New Hearings, New Possibilities

We await now the coming of Sonia Sotomayor. The hearings over her confirmation to the Court will open in another week, and the Republicans and pro-lifers are gnashing their teeth, for they see little they can do to avert what they sense is a calamity in the making. When the nominees have been sent up by Republican presidents, the Democrats have assumed—not always correctly—that the candidate before them is a probable vote to overrule Roe v. Wade. Even if they cannot block the confirmation, they can at least wound the candidate in some way and score some points for their side. They try to elicit, from the candidate, his willingness to respect Roe v. Wade as a precedent. As Richard Doerflinger once observed after a study of the polls, about 60 percent of the public would oppose about 90 percent of the abortions permitted under Roe v. Wade and its companion case of Doe v. Bolton. But the Democrats regard this matter as a bit too jarring to convey to the public, and so they are content to leave the hearings in a benign haze on what that “right to abortion” really covers.

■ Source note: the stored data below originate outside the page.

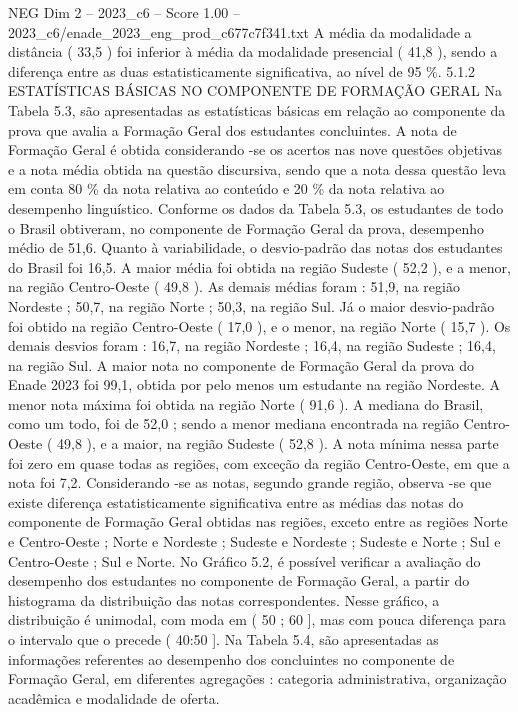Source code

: \begin{textsample}{NEG Dim 2 – 2023\_c6 – Score 1.00 – 2023\_c6/enade\_2023\_eng\_prod\_c677c7f341.txt}
A média da modalidade a distância ( 33,5 ) foi inferior à média da modalidade presencial ( 41,8 ), sendo a diferença entre as duas estatisticamente significativa, ao nível de 95 \%. 5.1.2 ESTATÍSTICAS BÁSICAS NO COMPONENTE DE FORMAÇÃO GERAL Na Tabela 5.3, são apresentadas as estatísticas básicas em relação ao componente da prova que avalia a Formação Geral dos estudantes concluintes.
A nota de Formação Geral é obtida considerando -se os acertos nas nove questões objetivas e a nota média obtida na questão discursiva, sendo que a nota dessa questão leva em conta 80 \% da nota relativa ao conteúdo e 20 \% da nota relativa ao desempenho linguístico.
Conforme os dados da Tabela 5.3, os estudantes de todo o Brasil obtiveram, no componente de Formação Geral da prova, desempenho médio de 51,6.
Quanto à variabilidade, o desvio-padrão das notas dos estudantes do Brasil foi 16,5.
A maior média foi obtida na região Sudeste ( 52,2 ), e a menor, na região Centro-Oeste ( 49,8 ).
As demais médias foram : 51,9, na região Nordeste ; 50,7, na região Norte ; 50,3, na região Sul.
Já o maior desvio-padrão foi obtido na região Centro-Oeste ( 17,0 ), e o menor, na região Norte ( 15,7 ).
Os demais desvios foram : 16,7, na região Nordeste ; 16,4, na região Sudeste ; 16,4, na região Sul.
A maior nota no componente de Formação Geral da prova do Enade 2023 foi 99,1, obtida por pelo menos um estudante na região Nordeste.
A menor nota máxima foi obtida na região Norte ( 91,6 ).
A mediana do Brasil, como um todo, foi de 52,0 ; sendo a menor mediana encontrada na região Centro-Oeste ( 49,8 ), e a maior, na região Sudeste ( 52,8 ).
A nota mínima nessa parte foi zero em quase todas as regiões, com exceção da região Centro-Oeste, em que a nota foi 7,2.
Considerando -se as notas, segundo grande região, observa -se que existe diferença estatisticamente significativa entre as médias das notas do componente de Formação Geral obtidas nas regiões, exceto entre as regiões Norte e Centro-Oeste ; Norte e Nordeste ; Sudeste e Nordeste ; Sudeste e Norte ; Sul e Centro-Oeste ; Sul e Norte.
No Gráfico 5.2, é possível verificar a avaliação do desempenho dos estudantes no componente de Formação Geral, a partir do histograma da distribuição das notas correspondentes.
Nesse gráfico, a distribuição é unimodal, com moda em ( 50 ; 60 ], mas com pouca diferença para o intervalo que o precede ( 40:50 ].
Na Tabela 5.4, são apresentadas as informações referentes ao desempenho dos concluintes no componente de Formação Geral, em diferentes agregações : categoria administrativa, organização acadêmica e modalidade de oferta.

\end{textsample}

When a Democratic president sends up a nominee, the Republicans have been more anxious to show how fair-minded they are. They will focus their concerns on “judicial activism” and “legislating from the bench.” They will expend their genius in railing against a problem that most of the public do not understand, and care little about.

And yet the Republicans could waken themselves from their melancholy.

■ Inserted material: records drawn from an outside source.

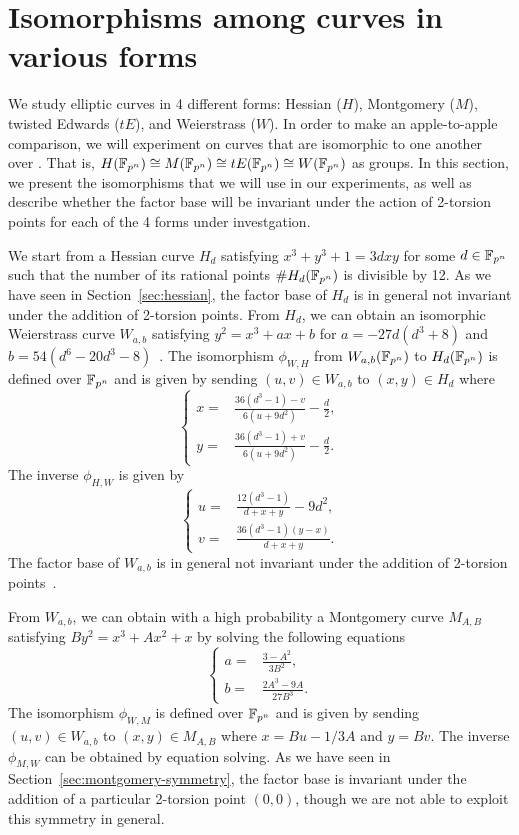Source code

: %
%

\section{Isomorphisms among curves in various forms}
\label{sec:isomorphisms}

We study elliptic curves in 4 different forms: Hessian ($H$),
Montgomery ($M$), twisted Edwards ($tE$), and Weierstrass ($W$).
%
In order to make an apple-to-apple comparison, we will experiment on
curves that are isomorphic to one another over .
%
That is, $H(\mathbb F_{p^n})\cong M(\mathbb F_{p^n})\cong tE(\mathbb F_{p^n})\cong W(\mathbb F_{p^n})$
as groups.
%
In this section, we present the isomorphisms that we will use in our
experiments, as well as describe whether the factor base will be
invariant under the action of 2-torsion points for each of the 4 forms
under investgation.

We start from a Hessian curve $H_d$ satisfying $x^3 + y^3 + 1 = 3dxy$
for some $d\in\mathbb F_{p^n}$ such that the number of its rational points
$\#H_d(\mathbb F_{p^n})$ is divisible by 12.
%
As we have seen in Section~\ref{sec:hessian}, the factor base of $H_d$
is in general not invariant under the addition of 2-torsion points.
%
 From $H_d$, we can obtain an isomorphic Weierstrass curve $W_{a,b}$
satisfying $y^2 = x^3 + ax + b$ for $a = - 27d(d^3 + 8)$ and
$b = 54(d^6 - 20d^3 - 8)$~\cite{DBLP:conf/ches/Smart01}.
%
The isomorphism $\phi_{W,H}$ from $W_{a,b}(\mathbb F_{p^n})$ to $H_d(\mathbb F_{p^n})$
is defined over $\mathbb F_{p^n}$ and is given by sending $(u,v)\in W_{a,b}$
to $(x,y)\in H_d$ where
\[ \left\{\begin{aligned}
x = & \frac{36(d^3 - 1) - v}{6(u + 9d^2)} - \frac{d}{2}, \\
y = & \frac{36(d^3 - 1) + v}{6(u + 9d^2)} - \frac{d}{2}.
\end{aligned}\right. \]
%
The inverse $\phi_{H,W}$ is given by
\[ \left\{\begin{aligned}
u = & \frac{12(d^3 - 1)}{d + x + y} - 9d^2, \\
v = & \frac{36(d^3 - 1)(y - x)}{d + x + y}.
\end{aligned}\right. \]
%
The factor base of $W_{a,b}$ is in general not invariant under the
addition of 2-torsion points~\cite{DBLP:conf/eurocrypt/FaugereHJRV14}.

From $W_{a,b}$, we can obtain with a high probability a Montgomery
curve $M_{A,B}$ satisfying $By^2 = x^3 + Ax^2 + x$ by solving the
following equations
%
\[ \left\{\begin{aligned}
a = & \frac{3 - A^2}{3B^2}, \\
b = & \frac{2A^3 - 9A}{27B^3}.
\end{aligned}\right. \]
%
The isomorphism $\phi_{W,M}$ is defined over
$\mathbb F_{p^n}$ and is given by sending $(u,v)\in W_{a,b}$ to
$(x,y)\in M_{A,B}$ where $x = Bu - 1/3A$ and $y = Bv$.
%
The inverse $\phi_{M,W}$ can be obtained by equation solving.
%
As we have seen in Section~\ref{sec:montgomery-symmetry}, the factor
base is invariant under the addition of a particular 2-torsion point
$(0,0)$, though we are not able to exploit this symmetry in general.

Since the last hearings for a nominee, there have been some shifts that mark a new moment, and some new possibilities are in sight for those with eyes to see. A Court containing John Roberts and Samuel Alito upheld the federal bill on partial-birth abortion. It upheld, that is, a restriction on abortions performed at the very point of birth, with most of the body of the child dangling outside the body of the pregnant woman. But about two-thirds of the Democrats in the Senate and the House voted against that bill. They were willing to put themselves on the record in opposing a limit on abortion even at the point of birth. And Judge Sotomayor’s nomination has come from the most radical pro-abortion President we have yet seen, a man who would not accept a limitation even on killing a child who had survived an abortion. These plain facts, now on the record, are momentous. They mark a truly new situation for the occasion of these hearings. Unless the Republicans are brain-dead, they have the chance now to bring out points about the law that would truly capture the attention of the public–and make these hearings into a torment for one Barack Obama.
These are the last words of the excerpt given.